Task details =>
What is needed here is an exact repetition of the records below, beginning at the line that has "Drive System Design" and stopping after the line that has "3. See file revisions i.e older versions.".

Supplied records Block Start

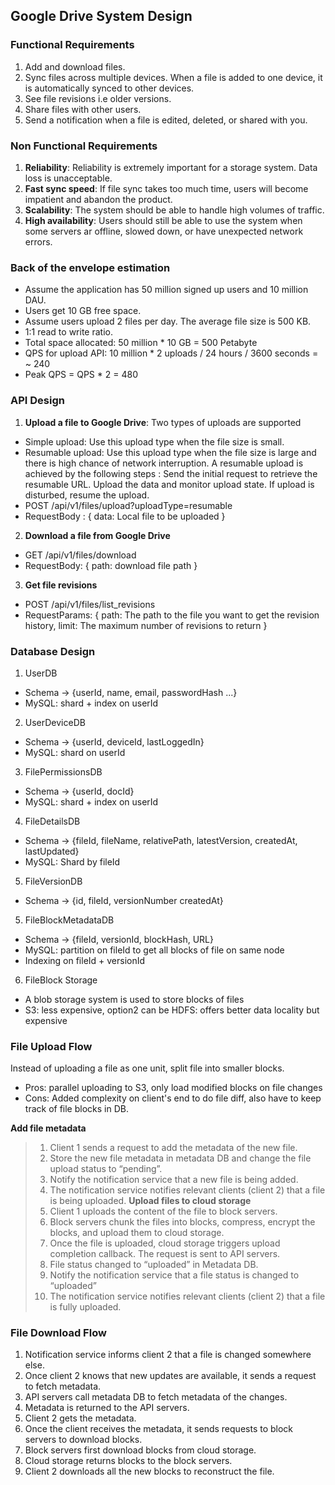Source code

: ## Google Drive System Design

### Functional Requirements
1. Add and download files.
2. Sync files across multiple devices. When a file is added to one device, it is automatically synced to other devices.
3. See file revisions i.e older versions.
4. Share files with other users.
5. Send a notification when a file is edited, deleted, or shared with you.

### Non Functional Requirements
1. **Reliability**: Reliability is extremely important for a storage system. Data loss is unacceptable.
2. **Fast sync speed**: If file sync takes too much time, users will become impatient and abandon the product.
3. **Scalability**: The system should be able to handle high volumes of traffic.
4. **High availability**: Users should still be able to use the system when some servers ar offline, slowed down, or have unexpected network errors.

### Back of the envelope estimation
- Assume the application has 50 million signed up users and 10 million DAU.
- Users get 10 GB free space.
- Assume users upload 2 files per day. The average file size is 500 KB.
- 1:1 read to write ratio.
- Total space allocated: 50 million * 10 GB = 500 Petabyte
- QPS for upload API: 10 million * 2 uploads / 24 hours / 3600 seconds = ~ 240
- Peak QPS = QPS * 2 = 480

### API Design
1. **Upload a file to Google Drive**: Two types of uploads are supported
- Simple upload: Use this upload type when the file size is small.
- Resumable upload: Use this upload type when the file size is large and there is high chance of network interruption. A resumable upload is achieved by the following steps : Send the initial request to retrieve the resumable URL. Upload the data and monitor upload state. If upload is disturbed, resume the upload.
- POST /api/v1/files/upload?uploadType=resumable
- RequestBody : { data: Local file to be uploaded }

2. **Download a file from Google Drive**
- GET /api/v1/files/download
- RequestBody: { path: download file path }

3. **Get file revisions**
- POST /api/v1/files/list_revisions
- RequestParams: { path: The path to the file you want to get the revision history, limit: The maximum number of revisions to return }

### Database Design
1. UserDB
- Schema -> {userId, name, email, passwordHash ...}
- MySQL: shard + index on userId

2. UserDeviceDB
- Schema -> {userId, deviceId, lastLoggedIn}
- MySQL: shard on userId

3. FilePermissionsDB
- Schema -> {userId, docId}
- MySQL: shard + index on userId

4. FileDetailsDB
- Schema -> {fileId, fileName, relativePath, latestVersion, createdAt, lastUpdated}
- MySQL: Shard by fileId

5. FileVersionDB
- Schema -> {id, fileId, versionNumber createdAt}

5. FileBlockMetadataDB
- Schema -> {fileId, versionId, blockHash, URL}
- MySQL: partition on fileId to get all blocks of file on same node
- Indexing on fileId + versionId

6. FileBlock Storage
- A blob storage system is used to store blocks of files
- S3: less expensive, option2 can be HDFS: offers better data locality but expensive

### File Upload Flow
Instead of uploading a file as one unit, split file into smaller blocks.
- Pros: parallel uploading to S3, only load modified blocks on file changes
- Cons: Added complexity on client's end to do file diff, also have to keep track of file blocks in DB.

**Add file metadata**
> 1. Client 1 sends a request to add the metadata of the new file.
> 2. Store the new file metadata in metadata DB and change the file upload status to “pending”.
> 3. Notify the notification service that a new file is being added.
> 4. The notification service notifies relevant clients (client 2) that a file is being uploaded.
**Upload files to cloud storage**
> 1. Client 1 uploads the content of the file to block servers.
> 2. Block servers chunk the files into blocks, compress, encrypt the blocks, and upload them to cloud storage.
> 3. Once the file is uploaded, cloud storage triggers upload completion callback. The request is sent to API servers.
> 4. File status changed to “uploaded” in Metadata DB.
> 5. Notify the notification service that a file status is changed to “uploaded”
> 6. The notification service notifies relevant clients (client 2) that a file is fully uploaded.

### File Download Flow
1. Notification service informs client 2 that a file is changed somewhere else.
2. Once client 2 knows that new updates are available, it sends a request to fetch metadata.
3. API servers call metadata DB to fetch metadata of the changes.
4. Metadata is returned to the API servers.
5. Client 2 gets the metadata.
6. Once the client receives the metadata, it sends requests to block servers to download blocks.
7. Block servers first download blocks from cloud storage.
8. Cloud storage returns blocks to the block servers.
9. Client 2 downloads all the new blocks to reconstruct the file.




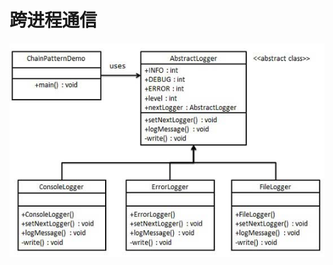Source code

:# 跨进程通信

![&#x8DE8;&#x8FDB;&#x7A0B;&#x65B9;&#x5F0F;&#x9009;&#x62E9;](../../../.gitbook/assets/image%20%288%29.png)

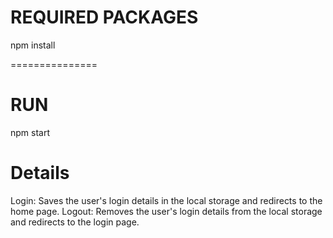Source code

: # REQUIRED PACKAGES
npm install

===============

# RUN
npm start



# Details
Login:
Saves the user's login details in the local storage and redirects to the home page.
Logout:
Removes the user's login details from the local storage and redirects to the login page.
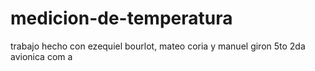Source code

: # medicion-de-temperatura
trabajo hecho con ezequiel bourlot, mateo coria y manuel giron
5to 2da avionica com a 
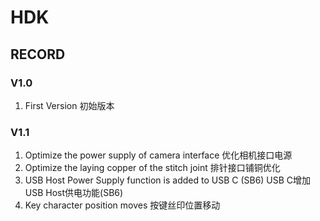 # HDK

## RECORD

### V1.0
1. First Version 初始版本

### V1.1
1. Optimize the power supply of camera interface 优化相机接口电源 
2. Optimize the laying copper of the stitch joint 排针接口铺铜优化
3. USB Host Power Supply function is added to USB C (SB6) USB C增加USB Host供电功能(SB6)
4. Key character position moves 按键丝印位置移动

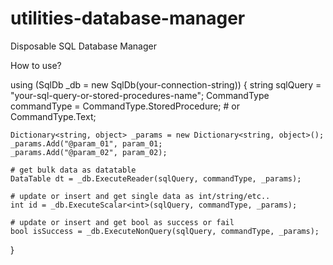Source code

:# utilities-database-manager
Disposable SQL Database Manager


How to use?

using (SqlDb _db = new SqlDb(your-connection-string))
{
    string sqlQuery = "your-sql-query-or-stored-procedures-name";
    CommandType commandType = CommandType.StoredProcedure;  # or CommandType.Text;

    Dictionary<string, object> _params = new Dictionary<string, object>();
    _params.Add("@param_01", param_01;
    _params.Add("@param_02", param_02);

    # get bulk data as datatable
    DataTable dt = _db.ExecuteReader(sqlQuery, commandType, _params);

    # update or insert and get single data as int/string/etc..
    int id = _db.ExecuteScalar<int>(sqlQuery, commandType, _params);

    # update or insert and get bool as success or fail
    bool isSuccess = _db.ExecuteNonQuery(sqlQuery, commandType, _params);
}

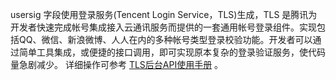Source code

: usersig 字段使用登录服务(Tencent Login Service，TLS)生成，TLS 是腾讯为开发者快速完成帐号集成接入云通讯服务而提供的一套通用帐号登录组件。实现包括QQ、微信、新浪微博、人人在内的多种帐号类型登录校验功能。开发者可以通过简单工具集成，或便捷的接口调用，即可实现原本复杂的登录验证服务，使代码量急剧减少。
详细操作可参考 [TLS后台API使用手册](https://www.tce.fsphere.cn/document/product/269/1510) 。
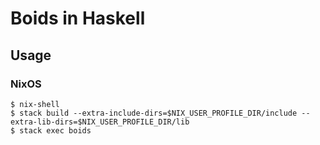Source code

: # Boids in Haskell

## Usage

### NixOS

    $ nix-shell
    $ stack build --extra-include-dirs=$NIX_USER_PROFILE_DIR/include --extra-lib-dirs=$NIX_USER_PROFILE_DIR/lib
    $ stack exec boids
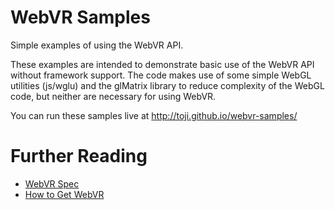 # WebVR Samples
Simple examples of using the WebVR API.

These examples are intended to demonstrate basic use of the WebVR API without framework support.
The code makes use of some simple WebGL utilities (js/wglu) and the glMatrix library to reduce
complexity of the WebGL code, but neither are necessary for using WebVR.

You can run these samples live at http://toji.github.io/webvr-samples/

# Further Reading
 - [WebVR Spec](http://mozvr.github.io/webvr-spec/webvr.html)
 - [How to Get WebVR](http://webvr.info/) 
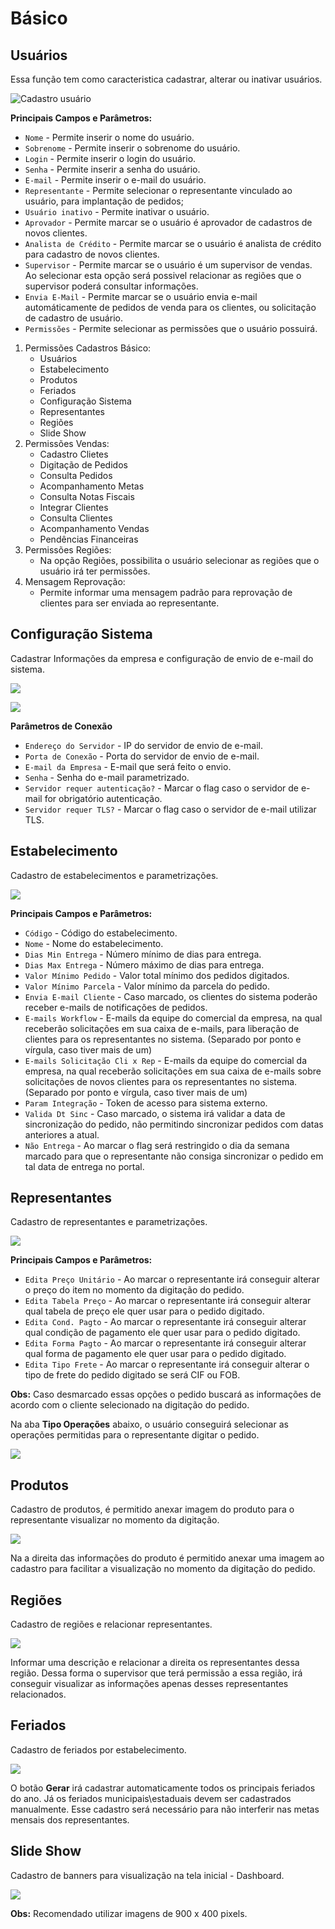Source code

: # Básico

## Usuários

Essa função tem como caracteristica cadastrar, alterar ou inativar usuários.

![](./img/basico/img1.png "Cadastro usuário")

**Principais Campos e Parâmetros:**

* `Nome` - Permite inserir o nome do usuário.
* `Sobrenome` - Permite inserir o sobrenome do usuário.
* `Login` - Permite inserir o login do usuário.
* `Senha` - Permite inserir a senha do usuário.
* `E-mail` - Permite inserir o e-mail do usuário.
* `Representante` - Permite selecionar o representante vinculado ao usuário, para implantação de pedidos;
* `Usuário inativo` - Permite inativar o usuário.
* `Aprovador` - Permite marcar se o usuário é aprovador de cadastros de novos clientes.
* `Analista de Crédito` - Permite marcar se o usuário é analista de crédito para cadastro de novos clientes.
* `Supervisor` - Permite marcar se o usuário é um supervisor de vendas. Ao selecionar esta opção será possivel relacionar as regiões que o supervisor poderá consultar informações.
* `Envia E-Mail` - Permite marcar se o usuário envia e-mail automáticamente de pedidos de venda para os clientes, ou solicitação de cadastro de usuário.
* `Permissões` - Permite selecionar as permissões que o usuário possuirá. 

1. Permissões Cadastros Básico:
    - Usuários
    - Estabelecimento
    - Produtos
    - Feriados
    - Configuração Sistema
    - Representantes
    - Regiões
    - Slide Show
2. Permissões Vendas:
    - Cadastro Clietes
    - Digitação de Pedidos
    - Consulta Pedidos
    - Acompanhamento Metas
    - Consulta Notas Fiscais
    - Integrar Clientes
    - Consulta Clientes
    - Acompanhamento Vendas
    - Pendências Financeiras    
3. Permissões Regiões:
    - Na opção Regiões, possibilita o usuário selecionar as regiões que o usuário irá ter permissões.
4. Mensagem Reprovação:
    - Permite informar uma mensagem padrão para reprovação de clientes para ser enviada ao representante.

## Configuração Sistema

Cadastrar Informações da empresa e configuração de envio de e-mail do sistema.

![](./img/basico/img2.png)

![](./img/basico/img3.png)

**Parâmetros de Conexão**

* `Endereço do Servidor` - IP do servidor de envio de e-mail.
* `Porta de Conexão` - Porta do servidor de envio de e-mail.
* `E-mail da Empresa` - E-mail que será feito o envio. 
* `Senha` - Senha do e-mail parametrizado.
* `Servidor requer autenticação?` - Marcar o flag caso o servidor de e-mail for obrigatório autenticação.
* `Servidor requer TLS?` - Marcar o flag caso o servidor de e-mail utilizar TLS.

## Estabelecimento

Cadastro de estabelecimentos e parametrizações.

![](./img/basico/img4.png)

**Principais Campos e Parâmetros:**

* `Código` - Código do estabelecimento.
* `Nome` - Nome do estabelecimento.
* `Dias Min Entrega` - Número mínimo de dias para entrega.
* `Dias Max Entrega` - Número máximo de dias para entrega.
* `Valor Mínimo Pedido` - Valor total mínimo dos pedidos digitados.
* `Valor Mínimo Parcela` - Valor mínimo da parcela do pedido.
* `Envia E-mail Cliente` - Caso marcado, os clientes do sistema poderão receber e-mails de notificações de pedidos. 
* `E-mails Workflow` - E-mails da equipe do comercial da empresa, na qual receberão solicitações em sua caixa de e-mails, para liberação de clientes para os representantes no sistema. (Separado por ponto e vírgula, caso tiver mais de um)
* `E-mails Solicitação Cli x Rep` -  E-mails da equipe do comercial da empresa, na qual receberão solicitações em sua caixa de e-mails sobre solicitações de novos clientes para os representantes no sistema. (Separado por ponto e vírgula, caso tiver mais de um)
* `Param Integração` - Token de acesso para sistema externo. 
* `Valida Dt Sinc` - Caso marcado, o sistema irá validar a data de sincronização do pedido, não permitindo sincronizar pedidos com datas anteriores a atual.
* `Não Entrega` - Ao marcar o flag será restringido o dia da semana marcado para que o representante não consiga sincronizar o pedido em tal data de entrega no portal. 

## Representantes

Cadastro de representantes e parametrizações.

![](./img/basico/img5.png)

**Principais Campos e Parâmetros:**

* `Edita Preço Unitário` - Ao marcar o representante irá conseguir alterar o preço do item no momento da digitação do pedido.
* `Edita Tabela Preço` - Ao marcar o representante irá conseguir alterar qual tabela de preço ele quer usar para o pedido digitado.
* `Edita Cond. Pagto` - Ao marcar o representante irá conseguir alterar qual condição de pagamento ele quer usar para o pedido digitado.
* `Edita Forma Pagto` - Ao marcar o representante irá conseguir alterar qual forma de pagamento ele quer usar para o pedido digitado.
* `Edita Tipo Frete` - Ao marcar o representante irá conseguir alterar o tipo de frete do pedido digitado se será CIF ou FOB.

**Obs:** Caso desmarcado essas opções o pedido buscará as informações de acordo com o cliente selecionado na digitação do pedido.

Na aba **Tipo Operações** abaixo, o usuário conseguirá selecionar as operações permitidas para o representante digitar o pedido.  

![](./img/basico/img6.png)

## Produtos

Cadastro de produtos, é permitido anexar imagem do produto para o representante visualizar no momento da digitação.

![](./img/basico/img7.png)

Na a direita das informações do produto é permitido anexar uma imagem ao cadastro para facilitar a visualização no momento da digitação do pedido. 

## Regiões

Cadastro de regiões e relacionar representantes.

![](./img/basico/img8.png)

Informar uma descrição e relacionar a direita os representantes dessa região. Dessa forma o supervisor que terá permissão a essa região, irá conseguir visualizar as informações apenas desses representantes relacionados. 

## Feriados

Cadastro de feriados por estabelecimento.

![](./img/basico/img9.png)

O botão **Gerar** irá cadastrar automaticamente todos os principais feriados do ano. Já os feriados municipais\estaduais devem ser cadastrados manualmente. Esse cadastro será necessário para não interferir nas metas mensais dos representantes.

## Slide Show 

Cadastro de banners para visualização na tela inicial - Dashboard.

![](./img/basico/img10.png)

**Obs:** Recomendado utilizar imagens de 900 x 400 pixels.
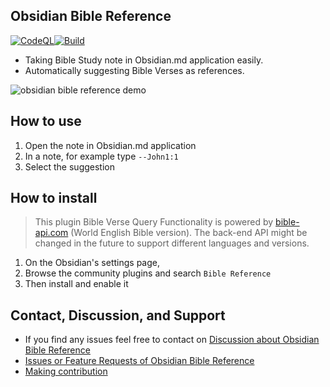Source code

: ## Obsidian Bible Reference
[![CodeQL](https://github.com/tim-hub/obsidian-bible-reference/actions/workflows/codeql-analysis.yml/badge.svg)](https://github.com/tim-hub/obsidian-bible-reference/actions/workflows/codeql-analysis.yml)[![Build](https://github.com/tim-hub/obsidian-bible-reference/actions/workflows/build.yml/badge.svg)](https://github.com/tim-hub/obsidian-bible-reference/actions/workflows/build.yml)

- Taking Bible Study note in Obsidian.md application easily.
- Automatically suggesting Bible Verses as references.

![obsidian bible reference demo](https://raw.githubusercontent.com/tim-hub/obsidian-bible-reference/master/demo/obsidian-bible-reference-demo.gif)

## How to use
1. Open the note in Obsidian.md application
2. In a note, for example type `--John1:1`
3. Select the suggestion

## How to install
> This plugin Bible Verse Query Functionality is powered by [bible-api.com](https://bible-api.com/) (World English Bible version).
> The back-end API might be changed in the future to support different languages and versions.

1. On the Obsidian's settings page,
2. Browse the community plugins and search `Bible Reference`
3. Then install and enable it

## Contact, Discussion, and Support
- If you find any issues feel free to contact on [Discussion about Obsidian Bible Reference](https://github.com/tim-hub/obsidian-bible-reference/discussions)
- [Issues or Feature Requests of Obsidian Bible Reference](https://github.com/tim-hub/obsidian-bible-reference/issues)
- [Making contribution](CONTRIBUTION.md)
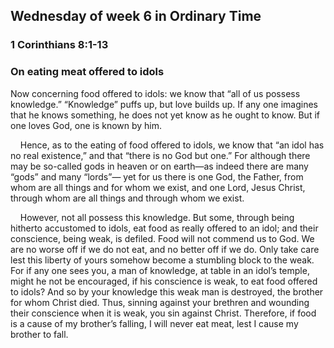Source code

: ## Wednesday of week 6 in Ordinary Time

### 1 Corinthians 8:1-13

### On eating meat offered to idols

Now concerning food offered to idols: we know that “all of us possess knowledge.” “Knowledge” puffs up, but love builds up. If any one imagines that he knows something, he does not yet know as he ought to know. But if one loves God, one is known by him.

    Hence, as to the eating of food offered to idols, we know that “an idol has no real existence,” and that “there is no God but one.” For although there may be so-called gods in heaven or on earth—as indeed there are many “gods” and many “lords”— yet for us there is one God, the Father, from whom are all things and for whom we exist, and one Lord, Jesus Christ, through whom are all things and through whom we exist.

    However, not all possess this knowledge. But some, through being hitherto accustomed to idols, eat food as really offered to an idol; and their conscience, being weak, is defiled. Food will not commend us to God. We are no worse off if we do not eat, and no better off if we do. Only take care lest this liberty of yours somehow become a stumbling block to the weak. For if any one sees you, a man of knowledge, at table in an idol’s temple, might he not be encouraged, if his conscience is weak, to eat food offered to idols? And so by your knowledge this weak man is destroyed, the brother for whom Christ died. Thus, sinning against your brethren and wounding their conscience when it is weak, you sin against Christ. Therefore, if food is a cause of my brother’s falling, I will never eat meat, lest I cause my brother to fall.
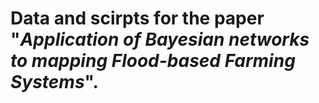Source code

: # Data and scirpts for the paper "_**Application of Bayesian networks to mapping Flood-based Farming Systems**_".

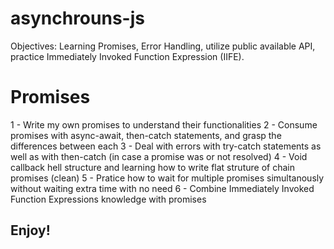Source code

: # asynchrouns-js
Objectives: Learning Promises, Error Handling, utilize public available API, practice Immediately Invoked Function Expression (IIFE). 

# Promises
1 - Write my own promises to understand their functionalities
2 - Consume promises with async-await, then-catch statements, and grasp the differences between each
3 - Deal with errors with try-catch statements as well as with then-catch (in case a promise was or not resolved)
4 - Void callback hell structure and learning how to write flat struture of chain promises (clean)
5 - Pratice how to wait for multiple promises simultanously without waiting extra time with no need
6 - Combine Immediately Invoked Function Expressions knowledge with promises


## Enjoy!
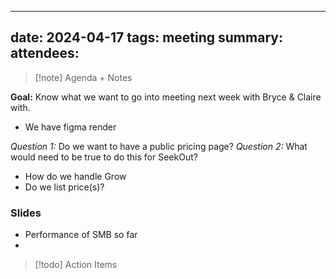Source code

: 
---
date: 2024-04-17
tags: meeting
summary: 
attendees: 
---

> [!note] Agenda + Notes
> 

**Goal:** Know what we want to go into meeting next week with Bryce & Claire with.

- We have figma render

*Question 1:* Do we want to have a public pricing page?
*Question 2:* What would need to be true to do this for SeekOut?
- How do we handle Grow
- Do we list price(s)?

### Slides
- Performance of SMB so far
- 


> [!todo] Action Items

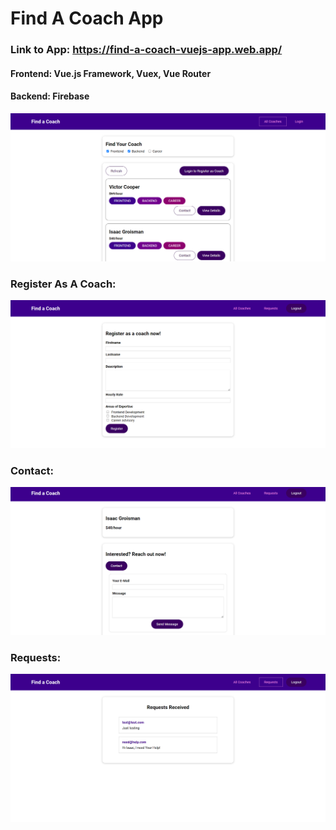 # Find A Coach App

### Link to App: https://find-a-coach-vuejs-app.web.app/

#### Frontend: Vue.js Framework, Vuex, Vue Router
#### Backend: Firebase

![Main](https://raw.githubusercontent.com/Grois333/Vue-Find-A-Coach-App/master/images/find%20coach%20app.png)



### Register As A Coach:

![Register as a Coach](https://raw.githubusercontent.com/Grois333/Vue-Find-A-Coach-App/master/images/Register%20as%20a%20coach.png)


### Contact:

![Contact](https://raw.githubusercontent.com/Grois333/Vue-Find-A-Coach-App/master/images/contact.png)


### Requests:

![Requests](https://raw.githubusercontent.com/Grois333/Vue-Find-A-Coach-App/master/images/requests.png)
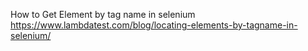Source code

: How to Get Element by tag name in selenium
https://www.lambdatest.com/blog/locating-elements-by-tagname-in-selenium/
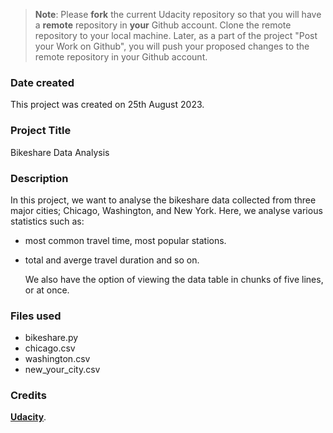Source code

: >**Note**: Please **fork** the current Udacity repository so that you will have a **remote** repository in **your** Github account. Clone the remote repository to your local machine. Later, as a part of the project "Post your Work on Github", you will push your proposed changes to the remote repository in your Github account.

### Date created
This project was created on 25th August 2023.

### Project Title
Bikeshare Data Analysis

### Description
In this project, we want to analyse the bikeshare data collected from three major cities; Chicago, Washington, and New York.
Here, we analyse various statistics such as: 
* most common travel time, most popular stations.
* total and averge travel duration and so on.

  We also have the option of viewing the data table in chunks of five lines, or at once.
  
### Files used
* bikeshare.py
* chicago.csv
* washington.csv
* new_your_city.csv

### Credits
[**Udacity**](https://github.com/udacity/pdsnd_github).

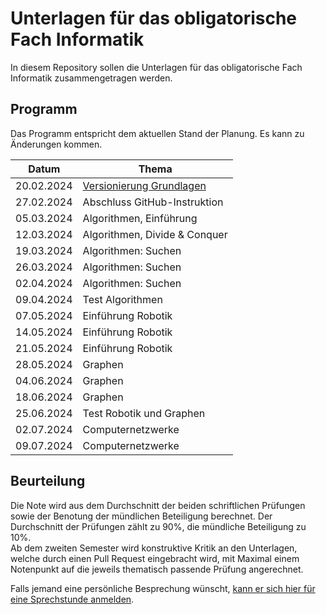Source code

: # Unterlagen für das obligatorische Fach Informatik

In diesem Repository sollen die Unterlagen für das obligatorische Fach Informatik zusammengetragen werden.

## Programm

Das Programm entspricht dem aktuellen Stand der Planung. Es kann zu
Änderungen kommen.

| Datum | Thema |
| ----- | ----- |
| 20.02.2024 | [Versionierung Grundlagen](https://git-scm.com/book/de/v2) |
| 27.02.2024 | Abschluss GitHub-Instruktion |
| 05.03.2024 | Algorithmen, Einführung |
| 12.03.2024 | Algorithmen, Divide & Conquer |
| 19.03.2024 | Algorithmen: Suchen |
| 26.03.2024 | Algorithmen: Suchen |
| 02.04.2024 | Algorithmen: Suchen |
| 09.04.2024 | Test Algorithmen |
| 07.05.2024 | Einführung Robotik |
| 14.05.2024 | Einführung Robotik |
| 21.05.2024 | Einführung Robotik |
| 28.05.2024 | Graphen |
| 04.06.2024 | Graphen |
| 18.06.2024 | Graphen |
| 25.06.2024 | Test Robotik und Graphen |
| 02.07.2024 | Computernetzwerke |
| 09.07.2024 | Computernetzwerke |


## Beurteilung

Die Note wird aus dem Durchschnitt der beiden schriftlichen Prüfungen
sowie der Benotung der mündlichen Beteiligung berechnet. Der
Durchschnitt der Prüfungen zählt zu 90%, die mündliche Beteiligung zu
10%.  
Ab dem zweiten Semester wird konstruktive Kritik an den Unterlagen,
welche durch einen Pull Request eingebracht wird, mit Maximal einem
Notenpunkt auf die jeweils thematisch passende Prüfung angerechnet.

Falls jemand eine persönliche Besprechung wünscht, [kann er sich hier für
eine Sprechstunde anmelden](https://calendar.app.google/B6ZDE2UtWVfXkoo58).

Supplied records Block End

Result for this exercise =>
: ## Google Drive System Design

### Functional Requirements
1. Add and download files.
2. Sync files across multiple devices. When a file is added to one device, it is automatically synced to other devices.
3. See file revisions i.e older versions.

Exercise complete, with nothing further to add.